═════ DATA EXTRACT ═════

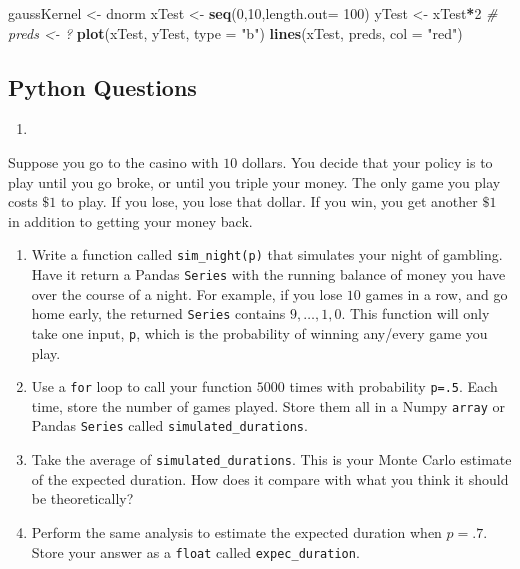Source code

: \documentclass[12pt,krantz2]{krantz}
\makeatletter
\newenvironment{Shaded}{\begin{snugshade}}{\end{snugshade}}
\newcommand{\CommentTok}[1]{\textcolor[rgb]{0.37,0.37,0.37}{\textit{#1}}}
\newcommand{\DataTypeTok}[1]{\textcolor[rgb]{0.27,0.27,0.27}{#1}}
\newcommand{\DecValTok}[1]{\textcolor[rgb]{0.06,0.06,0.06}{#1}}
\newcommand{\KeywordTok}[1]{\textcolor[rgb]{0.27,0.27,0.27}{\textbf{#1}}}
\newcommand{\NormalTok}[1]{#1}
\newcommand{\OperatorTok}[1]{\textcolor[rgb]{0.43,0.43,0.43}{\textbf{#1}}}
\newcommand{\StringTok}[1]{\textcolor[rgb]{0.5,0.5,0.5}{#1}}
\providecommand{\tightlist}{%
  \setlength{\itemsep}{0pt}\setlength{\parskip}{0pt}}
\newenvironment{kframe}{%
\medskip{}
\setlength{\fboxsep}{.8em}
 \def\at@end@of@kframe{}%
 \ifinner\ifhmode%
  \def\at@end@of@kframe{\end{minipage}}%
  \begin{minipage}{\columnwidth}%
 \fi\fi%
 \def\FrameCommand##1{\hskip\@totalleftmargin \hskip-\fboxsep
 \colorbox{shadecolor}{##1}\hskip-\fboxsep
     \hskip-\linewidth \hskip-\@totalleftmargin \hskip\columnwidth}%
 \MakeFramed {\advance\hsize-\width
   \@totalleftmargin\z@ \linewidth\hsize
   \@setminipage}}%
 {\par\unskip\endMakeFramed%
 \at@end@of@kframe}
\renewenvironment{Shaded}{\begin{kframe}}{\end{kframe}}
\makeatother
\begin{document}
\begin{Shaded}
\begin{Highlighting}[]
\NormalTok{gaussKernel <-}\StringTok{ }\NormalTok{dnorm}
\NormalTok{xTest <-}\StringTok{ }\KeywordTok{seq}\NormalTok{(}\DecValTok{0}\NormalTok{,}\DecValTok{10}\NormalTok{,}\DataTypeTok{length.out=} \DecValTok{100}\NormalTok{)}
\NormalTok{yTest <-}\StringTok{ }\NormalTok{xTest}\OperatorTok{*}\DecValTok{2} 
\CommentTok{# preds <- ?}
\KeywordTok{plot}\NormalTok{(xTest, yTest, }\DataTypeTok{type =} \StringTok{"b"}\NormalTok{)}
\KeywordTok{lines}\NormalTok{(xTest, preds, }\DataTypeTok{col =} \StringTok{"red"}\NormalTok{)}
\end{Highlighting}
\end{Shaded}

\hypertarget{python-questions-8}{%
\subsection{Python Questions}\label{python-questions-8}}

\begin{enumerate}
\def\labelenumi{\arabic{enumi}.}
\item
\end{enumerate}

Suppose you go to the casino with \(10\) dollars. You decide that your policy is to play until you go broke, or until you triple your money. The only game you play costs \(\$1\) to play. If you lose, you lose that dollar. If you win, you get another \(\$1\) in addition to getting your money back.

\begin{enumerate}
\def\labelenumi{\alph{enumi})}
\tightlist
\item
  Write a function called \texttt{sim\_night(p)} that simulates your night of gambling. Have it return a Pandas \texttt{Series} with the running balance of money you have over the course of a night. For example, if you lose \(10\) games in a row, and go home early, the returned \texttt{Series} contains \(9, \ldots, 1,0\). This function will only take one input, \texttt{p}, which is the probability of winning any/every game you play.
\item
  Use a \texttt{for} loop to call your function \(5000\) times with probability \texttt{p=.5}. Each time, store the number of games played. Store them all in a Numpy \texttt{array} or Pandas \texttt{Series} called \texttt{simulated\_durations}.
\item
  Take the average of \texttt{simulated\_durations}. This is your Monte Carlo estimate of the expected duration. How does it compare with what you think it should be theoretically?
\item
  Perform the same analysis to estimate the expected duration when \(p=.7\). Store your answer as a \texttt{float} called \texttt{expec\_duration}.
\end{enumerate}
\end{document}
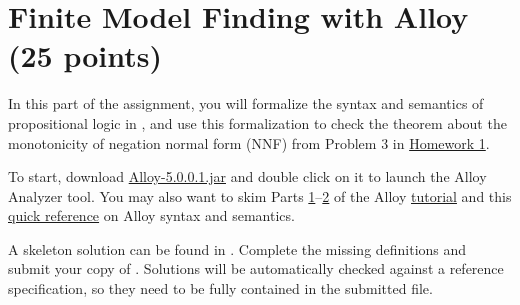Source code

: \documentclass{handout}
\begin{document}
\section{Finite Model Finding with Alloy (25 points)}

In this part of the assignment, you will formalize the syntax and semantics of
propositional logic in \alloy, and use this formalization to check the theorem
about the monotonicity of negation normal form (NNF) from Problem 3 in
\href{\website/doc/hw1.pdf}{Homework 1}.

To start, download
\href{https://github.com/AlloyTools/org.alloytools.alloy/releases/download/v5.0.0.1/Alloy-5.0.0.1.jar}{Alloy-5.0.0.1.jar}
and double click on it to launch the Alloy Analyzer tool.  You may also want to
skim Parts
\href{http://alloytools.org/tutorials/day-course/s1_logic.pdf}{1}--\href{http://alloytools.org/tutorials/day-course/s2_language.pdf}{2}
of the Alloy \href{http://alloytools.org/tutorials/day-course/}{tutorial} and
this
\href{http://homepage.cs.uiowa.edu/~tinelli/classes/181/Fall17/Notes/alloy-cheatsheet.pdf}{quick
reference} on Alloy syntax and semantics.

A skeleton solution can be found in .  Complete the missing
definitions and submit your copy of .  Solutions will be
automatically checked against a reference specification, so they need to be
fully contained in the submitted file.
\end{document}
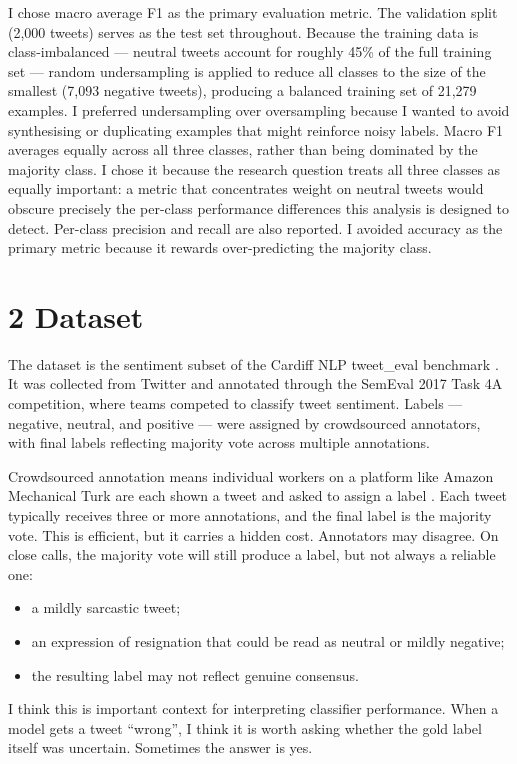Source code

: \documentclass[12pt]{article}
\begin{document}
I chose macro average F1 as the primary evaluation metric. The validation split (2,000 tweets) serves as the test set throughout. Because the training data is class-imbalanced --- neutral tweets account for roughly 45\% of the full training set --- random undersampling is applied to reduce all classes to the size of the smallest (7,093 negative tweets), producing a balanced training set of 21,279 examples. I preferred undersampling over oversampling because I wanted to avoid synthesising or duplicating examples that might reinforce noisy labels. Macro F1 averages equally across all three classes, rather than being dominated by the majority class. I chose it because the research question treats all three classes as equally important: a metric that concentrates weight on neutral tweets would obscure precisely the per-class performance differences this analysis is designed to detect. Per-class precision and recall are also reported. I avoided accuracy as the primary metric because it rewards over-predicting the majority class.

\section*{2 Dataset}

The dataset is the sentiment subset of the Cardiff NLP tweet\_eval benchmark \citep{barbieri2020tweeteval}. It was collected from Twitter and annotated through the SemEval 2017 Task 4A competition, where teams competed to classify tweet sentiment. Labels --- negative, neutral, and positive --- were assigned by crowdsourced annotators, with final labels reflecting majority vote across multiple annotations.

Crowdsourced annotation means individual workers on a platform like Amazon Mechanical Turk are each shown a tweet and asked to assign a label \citep{rosenthal2017semeval}. Each tweet typically receives three or more annotations, and the final label is the majority vote. This is efficient, but it carries a hidden cost. Annotators may disagree. On close calls, the majority vote will still produce a label, but not always a reliable one:
\begin{itemize}
  \item a mildly sarcastic tweet;
  \item an expression of resignation that could be read as neutral or mildly negative;
  \item the resulting label may not reflect genuine consensus.
\end{itemize} I think this is important context for interpreting classifier performance. When a model gets a tweet ``wrong'', I think it is worth asking whether the gold label itself was uncertain. Sometimes the answer is yes.
\end{document}
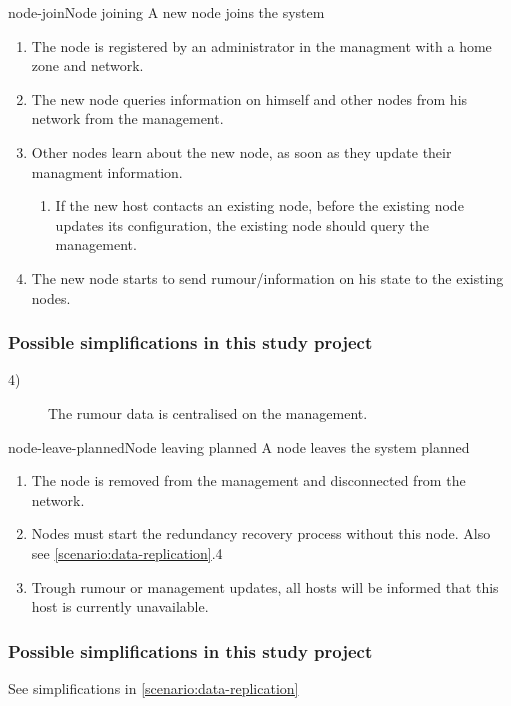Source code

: \begin{scenario}{node-join}{Node joining}
    A new node joins the system
    
    \begin{enumerate}
    	\item The node is registered by an administrator in the managment with a home zone and network.
    	\item The new node queries information on himself and other nodes from his network from the management.
    	\item Other nodes learn about the new node, as soon as they update their managment information.
    		\begin{enumerate}
    			\item If the new host contacts an existing node, before the existing node updates its configuration, the existing node should query the management.
    		\end{enumerate}
    	\item The new node starts to send rumour/information on his state to the existing nodes.
    \end{enumerate}
    
	\subsubsection{Possible simplifications in this study project}
	\begin{description}
		 \item[4)] The rumour data is centralised on the management.
	\end{description}
\end{scenario}

\begin{scenario}{node-leave-planned}{Node leaving planned}
    A node leaves the system planned
    \begin{enumerate}
    	\item The node is removed from the management and disconnected from the network.
    	\item Nodes must start the redundancy recovery process without this node.
    		Also see \ref{scenario:data-replication}.4
    	\item Trough rumour or management updates, all hosts will be informed that this host is currently unavailable.
    \end{enumerate}
    
	\subsubsection{Possible simplifications in this study project}
		See simplifications in \ref{scenario:data-replication}
\end{scenario}

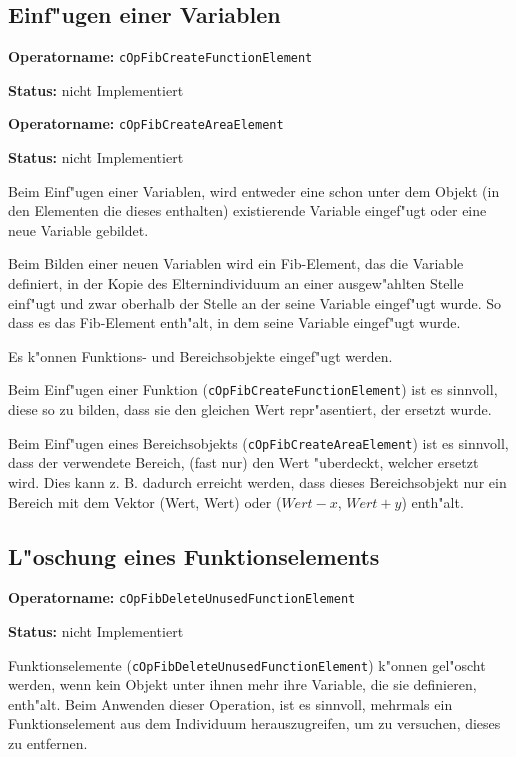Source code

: \subsection{Einf"ugen einer Variablen}

\textbf{Operatorname:} \verb|cOpFibCreateFunctionElement|

\bigskip\noindent
\textbf{Status:} nicht Implementiert

\bigskip\noindent
\textbf{Operatorname:} \verb|cOpFibCreateAreaElement|

\bigskip\noindent
\textbf{Status:} nicht Implementiert

\bigskip\noindent
Beim Einf"ugen einer Variablen, wird entweder eine schon unter dem Objekt (in den Elementen die dieses enthalten) existierende Variable eingef"ugt oder eine neue Variable gebildet.

Beim Bilden einer neuen Variablen wird ein Fib-Element, das die Variable definiert, in der Kopie des Elternindividuum an einer ausgew"ahlten Stelle einf"ugt und zwar oberhalb der Stelle an der seine Variable eingef"ugt wurde. So dass es das Fib-Element enth"alt, in dem seine Variable eingef"ugt wurde.

\bigskip\noindent
Es k"onnen Funktions- und Bereichsobjekte eingef"ugt werden.

\bigskip\noindent
Beim Einf"ugen einer Funktion (\verb|cOpFibCreateFunctionElement|) ist es sinnvoll, diese so zu bilden, dass sie den gleichen Wert repr"asentiert, der ersetzt wurde.

Beim Einf"ugen eines Bereichsobjekts (\verb|cOpFibCreateAreaElement|) ist es sinnvoll, dass der verwendete Bereich, (fast nur) den Wert "uberdeckt, welcher ersetzt wird. Dies kann z. B. dadurch erreicht werden, dass dieses Bereichsobjekt nur ein Bereich mit dem Vektor (Wert, Wert) oder ($Wert - x$, $Wert + y$) enth"alt.


\subsection{L"oschung eines Funktionselements}

\textbf{Operatorname:} \verb|cOpFibDeleteUnusedFunctionElement|

\bigskip\noindent
\textbf{Status:} nicht Implementiert

\bigskip\noindent
Funktionselemente (\verb|cOpFibDeleteUnusedFunctionElement|) k"onnen gel"oscht werden, wenn kein Objekt unter ihnen mehr ihre Variable, die sie definieren, enth"alt. Beim Anwenden dieser Operation, ist es sinnvoll, mehrmals ein Funktionselement aus dem Individuum herauszugreifen, um zu versuchen, dieses zu entfernen.


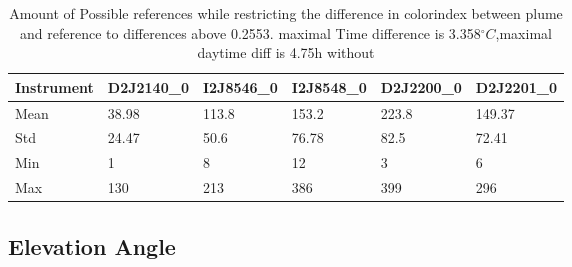 \begin{table}
	\begin{tabular}{|p{2cm}|p{2cm}|p{2cm}|p{2cm}|p{2cm}|p{2cm}|}
		Instrument	&D2J2140\_0&I2J8546\_0& I2J8548\_0&D2J2200\_0&D2J2201\_0\\
		\toprule
		Mean&38.98&113.8&153.2&223.8&149.37\\
		\midrule
		Std&
		24.47&
		50.6&
		76.78&
		82.5&
		72.41\\
		\midrule
		Min&1&8&12&3 &6\\
		\midrule
		Max&130&213&386&399 &296\\
		\bottomrule
	\end{tabular}
	\caption{Amount of Possible references while restricting the difference in colorindex  between plume and reference to differences above 0.2553. maximal Time difference is 3.358$^{\circ}C$,maximal daytime diff is 4.75h without}
\end{table}	

\subsection{Elevation Angle}


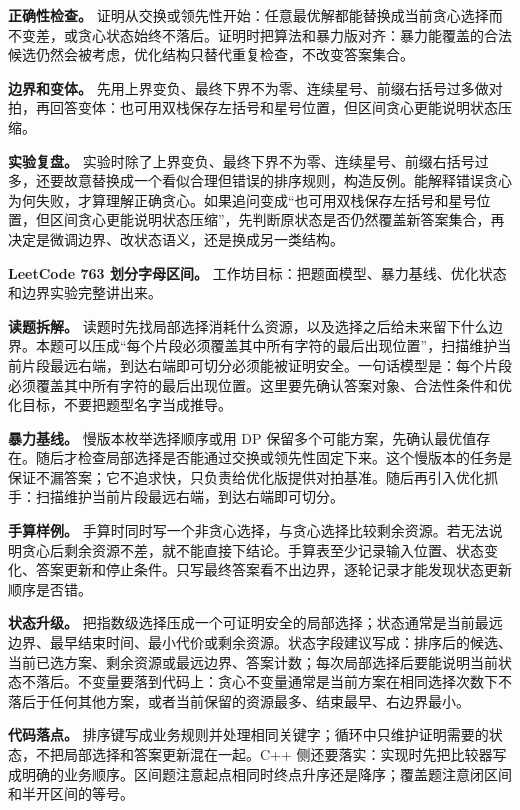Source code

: \textbf{正确性检查。} 证明从交换或领先性开始：任意最优解都能替换成当前贪心选择而不变差，或贪心状态始终不落后。证明时把算法和暴力版对齐：暴力能覆盖的合法候选仍然会被考虑，优化结构只替代重复检查，不改变答案集合。

\textbf{边界和变体。} 先用上界变负、最终下界不为零、连续星号、前缀右括号过多做对拍，再回答变体：也可用双栈保存左括号和星号位置，但区间贪心更能说明状态压缩。

\textbf{实验复盘。} 实验时除了上界变负、最终下界不为零、连续星号、前缀右括号过多，还要故意替换成一个看似合理但错误的排序规则，构造反例。能解释错误贪心为何失败，才算理解正确贪心。如果追问变成“也可用双栈保存左括号和星号位置，但区间贪心更能说明状态压缩”，先判断原状态是否仍然覆盖新答案集合，再决定是微调边界、改状态语义，还是换成另一类结构。

\noindent\textbf{LeetCode 763 划分字母区间。} 工作坊目标：把题面模型、暴力基线、优化状态和边界实验完整讲出来。

\textbf{读题拆解。} 读题时先找局部选择消耗什么资源，以及选择之后给未来留下什么边界。本题可以压成“每个片段必须覆盖其中所有字符的最后出现位置”，扫描维护当前片段最远右端，到达右端即可切分必须能被证明安全。一句话模型是：每个片段必须覆盖其中所有字符的最后出现位置。这里要先确认答案对象、合法性条件和优化目标，不要把题型名字当成推导。

\textbf{暴力基线。} 慢版本枚举选择顺序或用 DP 保留多个可能方案，先确认最优值存在。随后才检查局部选择是否能通过交换或领先性固定下来。这个慢版本的任务是保证不漏答案；它不追求快，只负责给优化版提供对拍基准。随后再引入优化抓手：扫描维护当前片段最远右端，到达右端即可切分。

\textbf{手算样例。} 手算时同时写一个非贪心选择，与贪心选择比较剩余资源。若无法说明贪心后剩余资源不差，就不能直接下结论。手算表至少记录输入位置、状态变化、答案更新和停止条件。只写最终答案看不出边界，逐轮记录才能发现状态更新顺序是否错。

\textbf{状态升级。} 把指数级选择压成一个可证明安全的局部选择；状态通常是当前最远边界、最早结束时间、最小代价或剩余资源。状态字段建议写成：排序后的候选、当前已选方案、剩余资源或最远边界、答案计数；每次局部选择后要能说明当前状态不落后。不变量要落到代码上：贪心不变量通常是当前方案在相同选择次数下不落后于任何其他方案，或者当前保留的资源最多、结束最早、右边界最小。

\textbf{代码落点。} 排序键写成业务规则并处理相同关键字；循环中只维护证明需要的状态，不把局部选择和答案更新混在一起。C++ 侧还要落实：实现时先把比较器写成明确的业务顺序。区间题注意起点相同时终点升序还是降序；覆盖题注意闭区间和半开区间的等号。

═════

GOAL OF THE EXERCISE — Wherever the word "citep" occurs in the data above, copy the line it sits in.

RESULT OF THIS EXERCISE —
The dataset is the sentiment subset of the Cardiff NLP tweet\_eval benchmark \citep{barbieri2020tweeteval}. It was collected from Twitter and annotated through the SemEval 2017 Task 4A competition, where teams competed to classify tweet sentiment. Labels --- negative, neutral, and positive --- were assigned by crowdsourced annotators, with final labels reflecting majority vote across multiple annotations.
Crowdsourced annotation means individual workers on a platform like Amazon Mechanical Turk are each shown a tweet and asked to assign a label \citep{rosenthal2017semeval}. Each tweet typically receives three or more annotations, and the final label is the majority vote. This is efficient, but it carries a hidden cost. Annotators may disagree. On close calls, the majority vote will still produce a label, but not always a reliable one:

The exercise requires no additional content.